Masking for better discovery: Weakly supervised complementary body regions mining for person re-identification

https://doi.org/10.1016/j.eswa.2022.116636Get rights and content

Highlights

  • Weakly supervised data augmentation based network for fine-grained person re-identification.

  • Modeling the spatial relationship of a fine-grained region for person re-identification.

  • Discovering more complementary feature representation in a weakly supervised fashion.

Abstract

Person re-identification still facing several challenges related to many factors such as complex poses, occlusion, misalignment and bad detection. Recent works in the literature focus on extracting local information from the human body but most of them rely on full supervision during training.

We propose in this paper a new end-to-end trainable neural network, named Attention Dropping Network (ADN), for diverse rich visual cues discovery without extra human semantic parsing. ADN aims to find fine-grained local information to address the shared person re-identification challenges. Concretely, our network consists of two branches. The Attention Global Branch learns pixel-level local regions based on a fine-grained attention mechanism while the Feature Dropping Branch learns additional missed features in a weakly supervised manner. The fine-grained attention mechanism allows our model to be robust to complex pose variations and to avoid the redundant backgrounds. Extensive experiments over three benchmark datasets (Market-1501, DukeMTMC-reID, and CUHK03) demonstrate the effectiveness and robustness of the proposed network in handling the problems of complex poses, misalignment and occlusions.

Introduction

Person re-identification (Re-ID) aims to find specific pedestrian through non-overlapping surveillance cameras deployed at different locations (Gong et al., 2014). It has a very important application in the field of video surveillance (Bialkowski et al., 2012). Nonetheless, person Re-ID still facing many challenges to accurately differentiate specific targets from different surveillance scenarios. The pedestrian images often have background clutter problems (Ghorbel et al., 2019, Tian et al., 2018), illumination variation (Huang et al., 2019), strong occlusion (Huang et al., 2018) and unconstrained pose (Cho & Yoon, 2016). All these problems can affect the performance of person Re-ID. In fact, images that belong to the same person usually come under significantly different viewpoints and poses which make the intra-class variances high (Wang et al., 2015). In addition, images that belong to different classes can be very similar apart from some minor differences making the inter-class variances very low. The main challenge of each person Re-ID system is then to build a rich and suitable feature representation to be robust to all problems cited above and to overcome the inter-class confusion and the intra-class variation.
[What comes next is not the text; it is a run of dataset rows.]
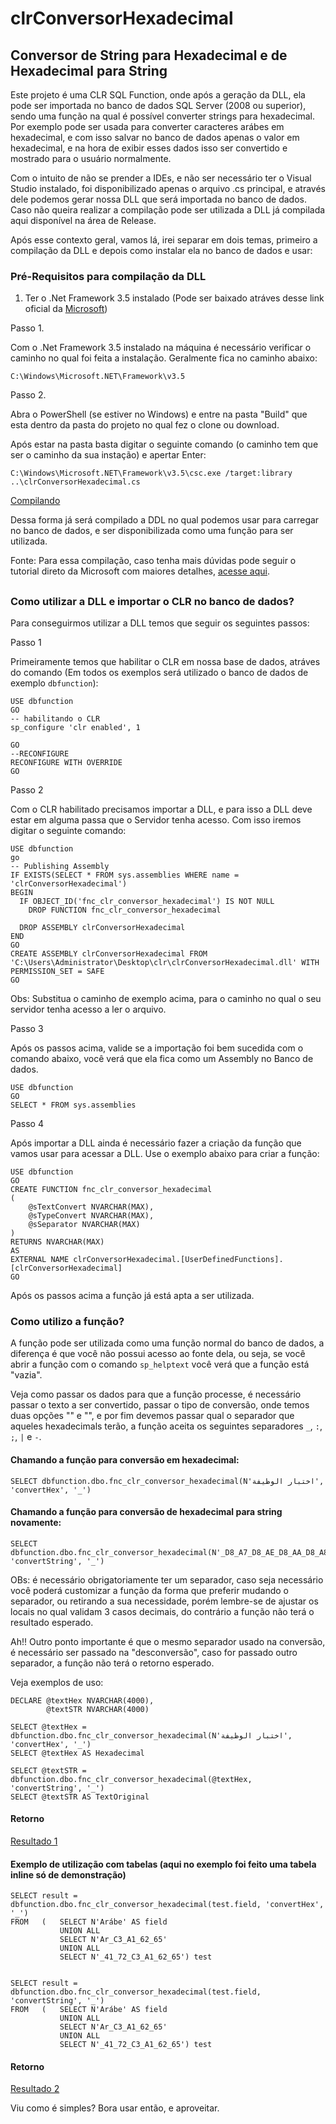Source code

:# clrConversorHexadecimal

## Conversor de String para Hexadecimal e de Hexadecimal para String

Este projeto é uma CLR SQL Function, onde após a geração da DLL, ela pode ser importada no banco de dados SQL Server (2008 ou superior), sendo uma função na qual é possível converter strings para hexadecimal. Por exemplo pode ser usada para converter caracteres arábes em hexadecimal, e com isso salvar no banco de dados apenas o valor em hexadecimal, e na hora de exibir esses dados isso ser convertido e mostrado para o usuário normalmente. 

Com o intuito de não se prender a IDEs, e não ser necessário ter o Visual Studio instalado, foi disponibilizado apenas o arquivo .cs principal, e através dele podemos gerar nossa DLL que será importada no banco de dados. Caso não queira realizar a compilação pode ser utilizada a DLL já compilada aqui disponível na área de Release. 

Após esse contexto geral, vamos lá, irei separar em dois temas, primeiro a compilação da DLL e depois como instalar ela no banco de dados e usar: 

### Pré-Requisitos para compilação da DLL

1. Ter o .Net Framework 3.5 instalado (Pode ser baixado atráves desse link oficial da [Microsoft](https://www.microsoft.com/pt-br/download/details.aspx?id=21))

Passo 1. 

Com o .Net Framework 3.5 instalado na máquina é necessário verificar o caminho no qual foi feita a instalação. Geralmente fica no caminho abaixo:

`C:\Windows\Microsoft.NET\Framework\v3.5`

Passo 2. 

Abra o PowerShell (se estiver no Windows) e entre na pasta "Build" que esta dentro da pasta do projeto no qual fez o clone ou download.

Após estar na pasta basta digitar o seguinte comando (o caminho tem que ser o caminho da sua instação) e apertar Enter: 

`C:\Windows\Microsoft.NET\Framework\v3.5\csc.exe /target:library ..\clrConversorHexadecimal.cs`

[Compilando](screenshots/compilation.png)

Dessa forma já será compilado a DDL no qual podemos usar para carregar no banco de dados, e ser disponibilizada como uma função para ser utilizada. 

Fonte: Para essa compilação, caso tenha mais dúvidas pode seguir o tutorial direto da Microsoft com maiores detalhes, [acesse aqui](https://docs.microsoft.com/pt-br/sql/relational-databases/clr-integration/database-objects/getting-started-with-clr-integration?view=sql-server-ver15). 

##

### Como utilizar a DLL e importar o CLR no banco de dados?

Para conseguirmos utilizar a DLL temos que seguir os seguintes passos:

Passo 1

Primeiramente temos que habilitar o CLR em nossa base de dados, atráves do comando (Em todos os exemplos será utilizado o banco de dados de exemplo `dbfunction`):

```
USE dbfunction
GO
-- habilitando o CLR
sp_configure 'clr enabled', 1

GO
--RECONFIGURE
RECONFIGURE WITH OVERRIDE
GO
```

Passo 2

Com o CLR habilitado precisamos importar a DLL, e para isso a DLL deve estar em alguma passa que o Servidor tenha acesso. Com isso iremos digitar o seguinte comando:

```
USE dbfunction
go
-- Publishing Assembly
IF EXISTS(SELECT * FROM sys.assemblies WHERE name = 'clrConversorHexadecimal')
BEGIN
  IF OBJECT_ID('fnc_clr_conversor_hexadecimal') IS NOT NULL
    DROP FUNCTION fnc_clr_conversor_hexadecimal

  DROP ASSEMBLY clrConversorHexadecimal
END
GO
CREATE ASSEMBLY clrConversorHexadecimal FROM 'C:\Users\Administrator\Desktop\clr\clrConversorHexadecimal.dll' WITH PERMISSION_SET = SAFE
GO
```

Obs: Substitua o caminho de exemplo acima, para o caminho no qual o seu servidor tenha acesso a ler o arquivo. 


Passo 3

Após os passos acima, valide se a importação foi bem sucedida com o comando abaixo, você verá que ela fica como um Assembly no Banco de dados. 

```
USE dbfunction
GO
SELECT * FROM sys.assemblies
```

Passo 4 

Após importar a DLL ainda é necessário fazer a criação da função que vamos usar para acessar a DLL. Use o exemplo abaixo para criar a função:

```
USE dbfunction
GO
CREATE FUNCTION fnc_clr_conversor_hexadecimal
(
    @sTextConvert NVARCHAR(MAX),
    @sTypeConvert NVARCHAR(MAX),
    @sSeparator NVARCHAR(MAX)
)
RETURNS NVARCHAR(MAX)
AS
EXTERNAL NAME clrConversorHexadecimal.[UserDefinedFunctions].[clrConversorHexadecimal]
GO
```

Após os passos acima a função já está apta a ser utilizada. 


### Como utilizo a função? 

A função pode ser utilizada como uma função normal do banco de dados, a diferença é que você não possui acesso ao fonte dela, ou seja, se você abrir a função com o comando `sp_helptext` você verá que a função está "vazia". 

Veja como passar os dados para que a função processe, é necessário passar o texto a ser convertido, passar o tipo de conversão, onde temos duas opções "" e "", e por fim devemos passar qual o separador que aqueles hexadecimals terão, a função aceita os seguintes separadores `_`, `:`, `;`, `|` e `-`. 

#### Chamando a função para conversão em hexadecimal:

```
SELECT dbfunction.dbo.fnc_clr_conversor_hexadecimal(N'اختبار الوظيفة', 'convertHex', '_')
```

#### Chamando a função para conversão de hexadecimal para string novamente:

```
SELECT dbfunction.dbo.fnc_clr_conversor_hexadecimal(N'_D8_A7_D8_AE_D8_AA_D8_A8_D8_A7_D8_B1_20_D8_A7_D9_84_D9_88_D8_B8_D9_8A_D9_81_D8_A9', 'convertString', '_')
```

OBs: é necessário obrigatoriamente ter um separador, caso seja necessário você poderá customizar a função da forma que preferir mudando o separador, ou retirando a sua necessidade, porém lembre-se de ajustar os locais no qual validam 3 casos decimais, do contrário a função não terá o resultado esperado.

Ah!! Outro ponto importante é que o mesmo separador usado na conversão, é necessário ser passado na "desconversão", caso for passado outro separador, a função não terá o retorno esperado.

Veja exemplos de uso:

```
DECLARE @textHex NVARCHAR(4000), 
		@textSTR NVARCHAR(4000)

SELECT @textHex = dbfunction.dbo.fnc_clr_conversor_hexadecimal(N'اختبار الوظيفة', 'convertHex', '_')
SELECT @textHex AS Hexadecimal

SELECT @textSTR = dbfunction.dbo.fnc_clr_conversor_hexadecimal(@textHex, 'convertString', '_')
SELECT @textSTR AS TextOriginal
```

#### Retorno

[Resultado 1](screenshots/testResult.png)

#### Exemplo de utilização com tabelas (aqui no exemplo foi feito uma tabela inline só de demonstração)

```
SELECT result = dbfunction.dbo.fnc_clr_conversor_hexadecimal(test.field, 'convertHex', '_')
FROM   (   SELECT N'Arábe' AS field
           UNION ALL
           SELECT N'Ar_C3_A1_62_65'
           UNION ALL
           SELECT N'_41_72_C3_A1_62_65') test


SELECT result = dbfunction.dbo.fnc_clr_conversor_hexadecimal(test.field, 'convertString', '_')
FROM   (   SELECT N'Arábe' AS field
           UNION ALL
           SELECT N'Ar_C3_A1_62_65'
           UNION ALL
           SELECT N'_41_72_C3_A1_62_65') test
```

#### Retorno

[Resultado 2](screenshots/testResultTwo.png)

Viu como é simples? Bora usar então, e aproveitar.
Apart from the difficulties of extracting features, the small sample size in some person Re-ID databases can be an obstacle to learn a good model of each identity’s intra-class variability (Gong et al., 2014).

In the literature, several works have been devoted to deal with these specific challenges. These last years, the convolutional neural networks (CNNs) are widely used to extract many level features, which contributes to having a more relevant representation for each image. Wang et al. (2018) showed that Deep Learning (CNN-based) methods achieve higher recognition rates than the traditional methods. Some existing methods of person Re-ID learn the discriminative features and similarity measurement (Ahmed et al., 2015, Hermans et al., 2017, Zheng et al., 2017). Several recent works have shown that it is crucially important to embed local information of the person’s images to deal with large variances in appearance (Huang et al., 2017, Li et al., 2017, Yao et al., 2019). Similarly, others depend on additional spatial information to prevent background clutter and arbitrary misalignment (Wei et al., 2018, Zheng et al., 2019). The semantic segmentation is also used to guide a model to extract features from a specific region of the image (Gao et al., 2019, Ghorbel et al., 2019, Ghorbel et al., 2020, Song et al., 2018), but such methods require almost large labeled datasets and considerable additional computational costs. Recently, several works tend to use the attention mechanism which provides an effective method to enhance Re-ID networks’ performances (Jiang et al., 2020, Li et al., 2019, Li, Zhu et al., 2018, Si et al., 2018, Xu et al., 2018). However, most of these works are overlooking the fine-grained details that may contain important distinguishing features. In the same direction, weakly supervised learning (Cao et al., 2015, Zhang et al., 2018), which allows to find the most discriminative region of an image using only image level labels, has gained much popularity as a solution to address the problem of labeled data scarcity in computer vision. Such based methods have proven their effectiveness in object localization (Gao et al., 2018, Zhang, Yang et al., 2018), but they only cover the most discriminative part of an object and not the entire object region. Other works have been devoted to design re-ranking methods (Mansouri et al., 2021, Zhong et al., 2017) in order to enhance the person Re-ID performances by resorting the ranking list of any baseline method.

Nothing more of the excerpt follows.